# THE PROBLEM:
Counting only lines that contain "beschrieben", state the total found in the material below. Add nothing else.
SOURCE MATERIAL: Begin
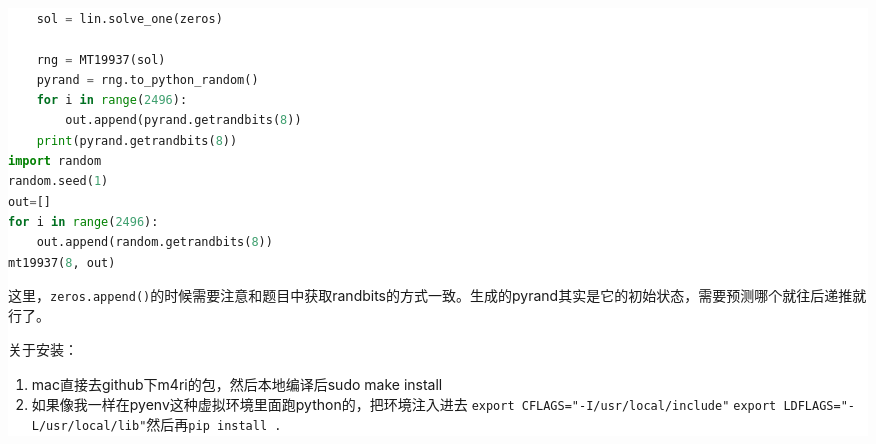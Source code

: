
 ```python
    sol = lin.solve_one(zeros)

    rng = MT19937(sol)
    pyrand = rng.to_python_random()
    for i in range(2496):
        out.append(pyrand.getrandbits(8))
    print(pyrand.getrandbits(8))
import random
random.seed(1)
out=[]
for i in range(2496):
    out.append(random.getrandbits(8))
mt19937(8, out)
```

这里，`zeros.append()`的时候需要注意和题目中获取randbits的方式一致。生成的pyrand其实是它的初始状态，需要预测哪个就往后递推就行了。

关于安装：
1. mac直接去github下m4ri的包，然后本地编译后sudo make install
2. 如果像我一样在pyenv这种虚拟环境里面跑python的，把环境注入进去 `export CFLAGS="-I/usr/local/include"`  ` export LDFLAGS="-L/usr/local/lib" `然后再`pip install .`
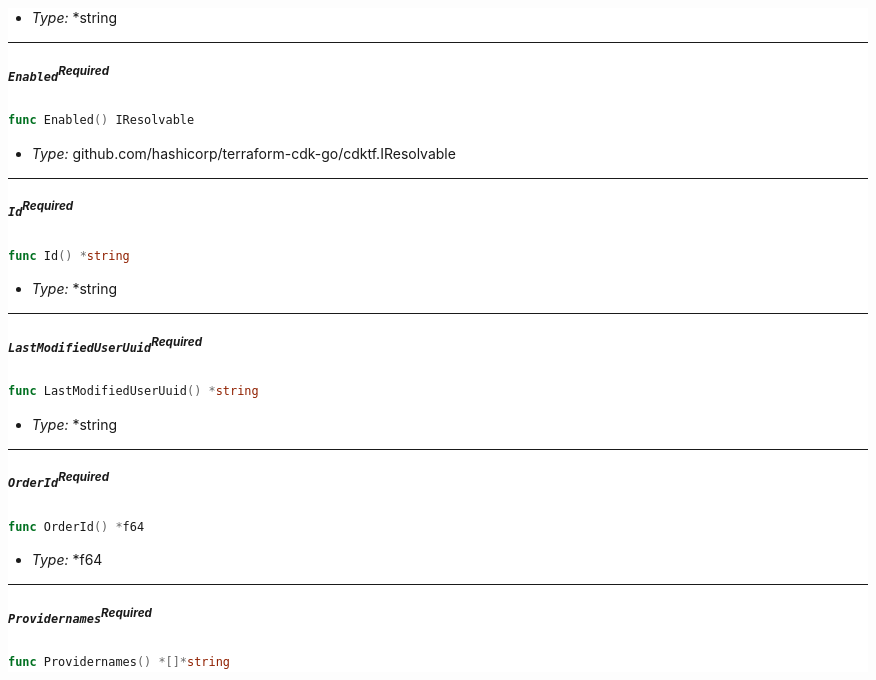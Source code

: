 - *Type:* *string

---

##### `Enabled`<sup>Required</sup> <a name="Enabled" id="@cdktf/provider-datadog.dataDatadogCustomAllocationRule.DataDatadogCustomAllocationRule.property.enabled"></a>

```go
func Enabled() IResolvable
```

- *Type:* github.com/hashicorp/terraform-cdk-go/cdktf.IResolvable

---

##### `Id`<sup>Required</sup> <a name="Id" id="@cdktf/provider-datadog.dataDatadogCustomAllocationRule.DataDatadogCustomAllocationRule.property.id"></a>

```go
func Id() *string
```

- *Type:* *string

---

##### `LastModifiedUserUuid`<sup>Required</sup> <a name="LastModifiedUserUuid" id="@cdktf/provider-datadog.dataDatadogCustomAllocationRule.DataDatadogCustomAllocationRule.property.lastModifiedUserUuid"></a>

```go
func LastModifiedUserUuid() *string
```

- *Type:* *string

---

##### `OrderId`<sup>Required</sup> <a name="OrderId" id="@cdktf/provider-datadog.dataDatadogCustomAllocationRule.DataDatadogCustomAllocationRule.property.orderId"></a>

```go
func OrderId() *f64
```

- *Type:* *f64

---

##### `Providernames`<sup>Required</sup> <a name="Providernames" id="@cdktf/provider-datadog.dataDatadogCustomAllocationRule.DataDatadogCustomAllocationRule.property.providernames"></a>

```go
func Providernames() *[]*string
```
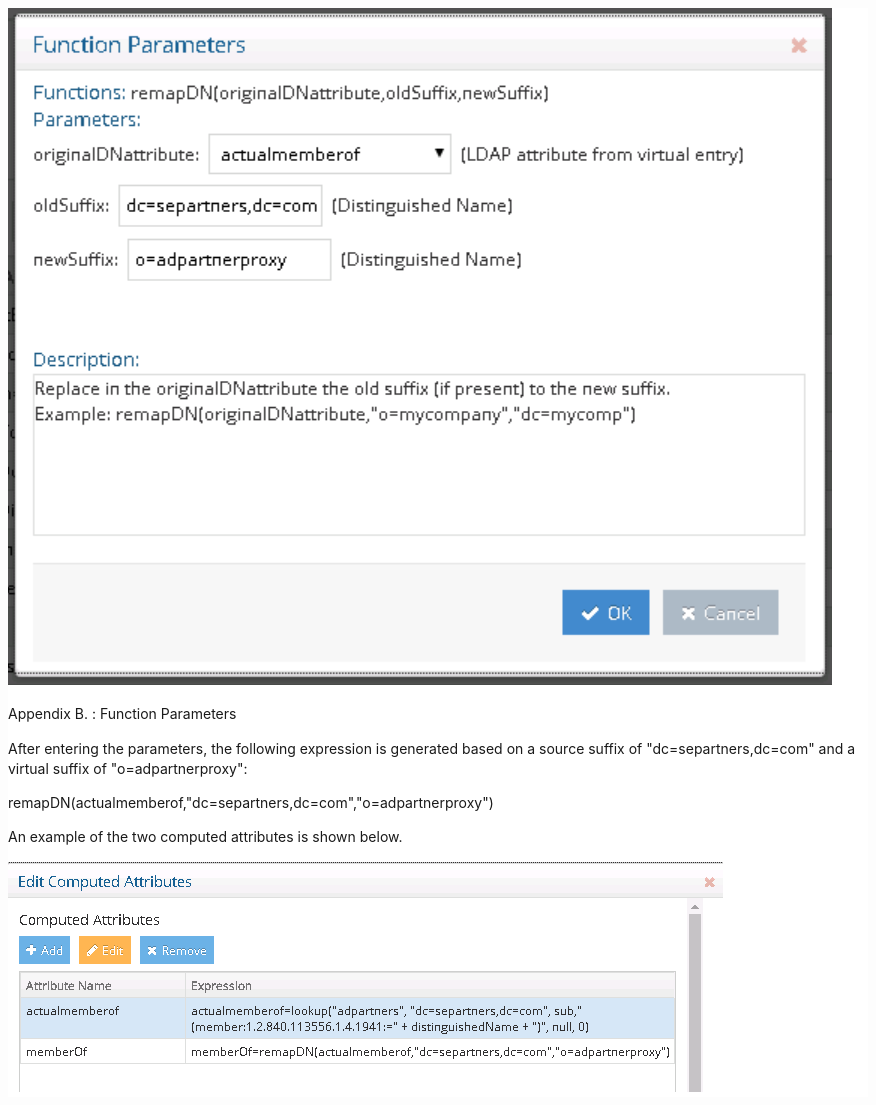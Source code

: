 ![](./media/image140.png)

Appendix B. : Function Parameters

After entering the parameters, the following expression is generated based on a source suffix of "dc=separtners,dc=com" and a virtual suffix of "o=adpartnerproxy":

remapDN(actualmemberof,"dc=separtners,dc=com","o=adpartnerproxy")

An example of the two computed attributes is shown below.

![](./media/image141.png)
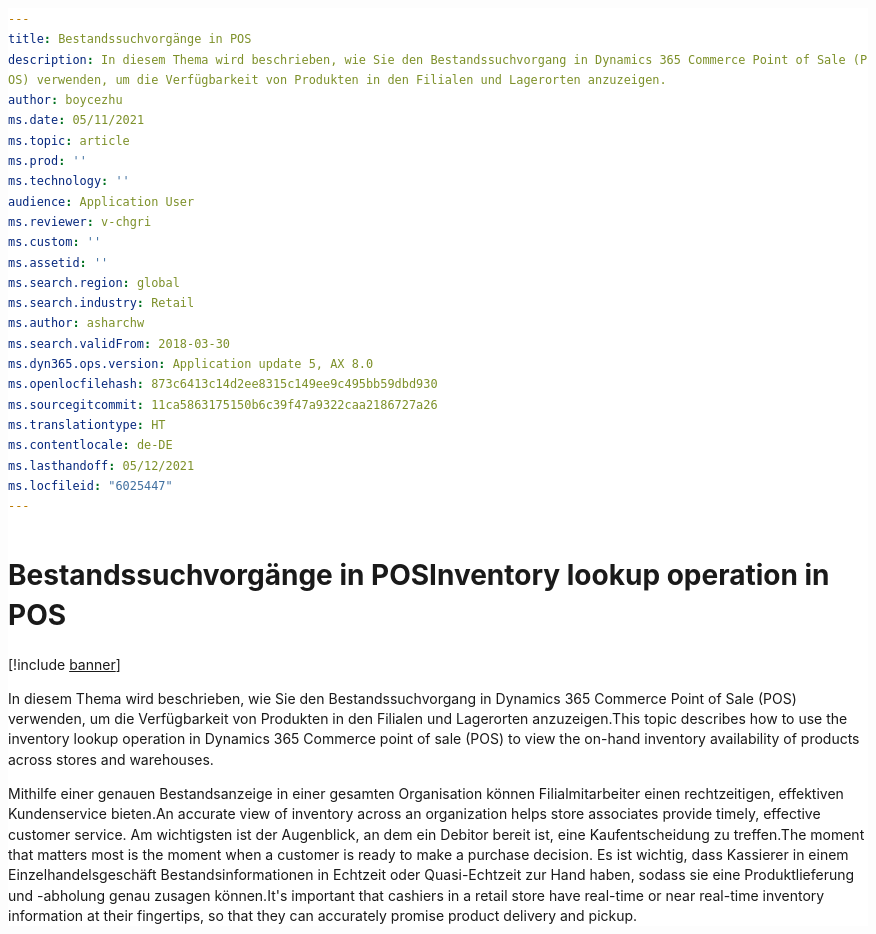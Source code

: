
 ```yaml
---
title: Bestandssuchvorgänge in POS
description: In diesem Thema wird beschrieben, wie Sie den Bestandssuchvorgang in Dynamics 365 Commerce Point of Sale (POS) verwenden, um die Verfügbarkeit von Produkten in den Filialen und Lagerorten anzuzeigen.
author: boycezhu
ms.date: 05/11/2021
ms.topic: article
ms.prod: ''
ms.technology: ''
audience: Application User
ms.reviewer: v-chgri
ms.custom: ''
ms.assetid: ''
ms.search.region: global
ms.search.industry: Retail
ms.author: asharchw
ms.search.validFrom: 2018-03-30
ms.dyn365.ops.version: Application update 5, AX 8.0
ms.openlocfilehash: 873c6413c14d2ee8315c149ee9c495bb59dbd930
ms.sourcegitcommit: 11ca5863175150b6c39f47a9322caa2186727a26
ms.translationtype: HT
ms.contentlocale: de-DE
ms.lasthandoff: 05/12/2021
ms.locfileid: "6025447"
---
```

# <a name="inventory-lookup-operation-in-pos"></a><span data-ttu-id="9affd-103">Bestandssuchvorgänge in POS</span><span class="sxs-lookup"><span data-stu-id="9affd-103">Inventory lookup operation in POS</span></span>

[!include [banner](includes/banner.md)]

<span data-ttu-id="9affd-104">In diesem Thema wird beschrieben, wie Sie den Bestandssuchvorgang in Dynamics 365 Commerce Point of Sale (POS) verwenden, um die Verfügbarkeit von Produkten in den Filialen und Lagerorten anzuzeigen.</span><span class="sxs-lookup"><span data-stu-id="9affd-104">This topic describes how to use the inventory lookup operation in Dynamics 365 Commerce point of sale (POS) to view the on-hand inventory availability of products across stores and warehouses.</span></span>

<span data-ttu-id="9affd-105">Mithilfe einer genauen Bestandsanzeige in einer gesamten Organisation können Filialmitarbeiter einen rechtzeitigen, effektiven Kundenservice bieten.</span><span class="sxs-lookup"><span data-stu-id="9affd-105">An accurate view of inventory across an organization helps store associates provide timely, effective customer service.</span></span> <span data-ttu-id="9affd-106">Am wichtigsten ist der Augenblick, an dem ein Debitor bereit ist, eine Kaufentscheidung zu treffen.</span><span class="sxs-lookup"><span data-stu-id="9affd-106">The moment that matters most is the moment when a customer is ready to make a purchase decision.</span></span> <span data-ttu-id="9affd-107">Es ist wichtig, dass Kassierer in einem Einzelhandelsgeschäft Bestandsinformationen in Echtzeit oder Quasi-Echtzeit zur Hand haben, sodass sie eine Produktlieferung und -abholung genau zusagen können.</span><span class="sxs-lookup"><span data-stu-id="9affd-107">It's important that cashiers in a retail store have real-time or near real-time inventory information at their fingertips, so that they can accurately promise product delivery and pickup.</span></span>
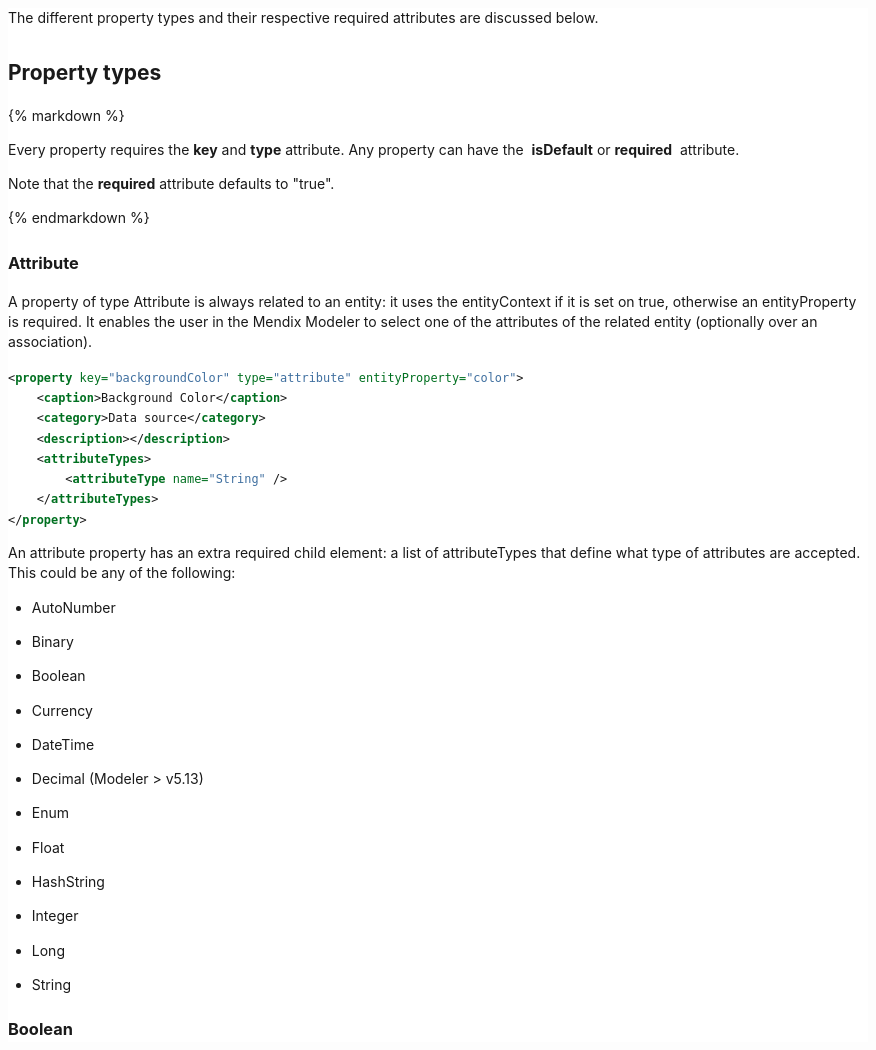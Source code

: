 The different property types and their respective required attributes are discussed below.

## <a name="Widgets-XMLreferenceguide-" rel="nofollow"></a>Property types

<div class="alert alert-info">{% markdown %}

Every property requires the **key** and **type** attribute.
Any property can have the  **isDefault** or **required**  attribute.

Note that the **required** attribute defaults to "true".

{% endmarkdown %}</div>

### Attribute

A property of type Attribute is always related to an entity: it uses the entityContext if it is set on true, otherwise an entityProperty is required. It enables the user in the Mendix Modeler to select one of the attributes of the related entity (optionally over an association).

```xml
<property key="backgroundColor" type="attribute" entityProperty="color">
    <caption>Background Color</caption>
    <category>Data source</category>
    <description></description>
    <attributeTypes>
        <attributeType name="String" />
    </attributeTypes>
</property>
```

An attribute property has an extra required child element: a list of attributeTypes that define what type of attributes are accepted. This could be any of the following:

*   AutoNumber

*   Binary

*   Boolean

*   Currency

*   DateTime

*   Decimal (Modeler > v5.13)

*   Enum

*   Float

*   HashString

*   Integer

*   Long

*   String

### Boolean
SOURCE MATERIAL: End
# RESPONSE TO THE TASK:
2